• _PROBLEM STATEMENT_
Using the material below, print the line that contains "here for adding", the line that contains "The project uses the following dependencies", and every line in between, exactly and nothing else.

• _DATA SUPPLIED_
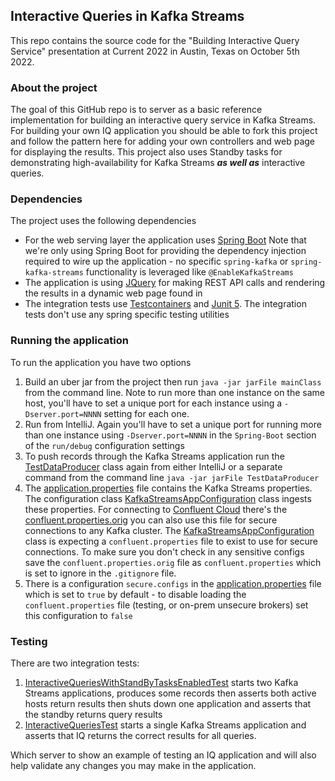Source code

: ## Interactive Queries in Kafka Streams

This repo contains the source code for the "Building Interactive Query Service" presentation at Current 2022 in Austin,
Texas on October 5th 2022.

### About the project

The goal of this GitHub repo is to server as a basic reference implementation for building an interactive query service
in Kafka Streams. For building your own IQ application you should be able to fork this project and follow the pattern
here for adding your own controllers and web page for displaying the results. This project also uses Standby tasks for demonstrating high-availability for Kafka Streams **_as well as_** interactive queries.

### Dependencies

The project uses the following dependencies

* For the web serving layer the application uses [Spring Boot](http://spring-boot-url) Note that we're only using Spring Boot for providing the dependency injection required to wire up the application - no specific `spring-kafka` or `spring-kafka-streams` functionality is leveraged like `@EnableKafkaStreams`
* The application is using [JQuery](http://jquery) for making REST API calls and rendering the results in a dynamic web page found in [](src/main/resources/public/index.html)
* The integration tests use [Testcontainers](http://testcontainers/url) and [Junit 5](http://junit5/url). The integration tests don't use any spring specific testing utilities

### Running the application 

To run the application you have two options

1. Build an uber jar from the project then run `java -jar jarFile mainClass`  from the command line.  Note to run more than one instance on the same host, you'll have to set a unique port for each instance using a `-Dserver.port=NNNN` setting for each one.
2. Run from IntelliJ.  Again you'll have to set a unique port for running more than one instance using `-Dserver.port=NNNN` in the `Spring-Boot` section of the `run/debug` configuration settings
3. To push records through the Kafka Streams application run the [TestDataProducer](src/main/java/io/confluent/developer/streams/TestDataProducer.java) class again from either IntelliJ or a separate command from the command line `java -jar jarFile TestDataProducer`
4. The [application.properties](src/main/resources/application.properties) file contains the Kafka Streams properties. The configuration class [KafkaStreamsAppConfiguration](src/main/java/io/confluent/developer/config/KafkaStreamsAppConfiguration.java) class ingests these properties. For connecting to [Confluent Cloud](https://confluent-cloud.io) there's the [confluent.properties.orig](src/main/resources/confluent.properties.orig) you can also use this file for secure connections to any Kafka cluster. The [KafkaStreamsAppConfiguration](src/main/java/io/confluent/developer/config/KafkaStreamsAppConfiguration.java) class is expecting a `confluent.properties` file to exist to use for secure connections. To make sure you don't check in any sensitive configs save the `confluent.properties.orig` file as `confluent.properties` which is set to ignore in the `.gitignore` file.
5. There is a configuration `secure.configs` in the [application.properties](src/main/resources/application.properties) file which is set to `true` by default - to disable loading the `confluent.properties` file (testing, or on-prem unsecure brokers) set this configuration to `false`

### Testing

There are two integration tests:
1. [InteractiveQueriesWithStandByTasksEnabledTest](src/test/java/io/confluent/developer/InteractiveQueriesWithStandByTasksEnabledTest.java) starts two Kafka Streams applications, produces some records then asserts both active hosts return results then shuts down one application and asserts that the standby returns query results
2. [InteractiveQueriesTest](src/test/java/io/confluent/developer/InteractiveQueriesTest.java) starts a single Kafka Streams application and asserts that IQ returns the correct results for all queries.

Which server to show an example of testing an IQ application and will also help validate any changes you may make in the application.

• _EXPECTED ANSWER_
here for adding your own controllers and web page for displaying the results. This project also uses Standby tasks for demonstrating high-availability for Kafka Streams **_as well as_** interactive queries.

### Dependencies

The project uses the following dependencies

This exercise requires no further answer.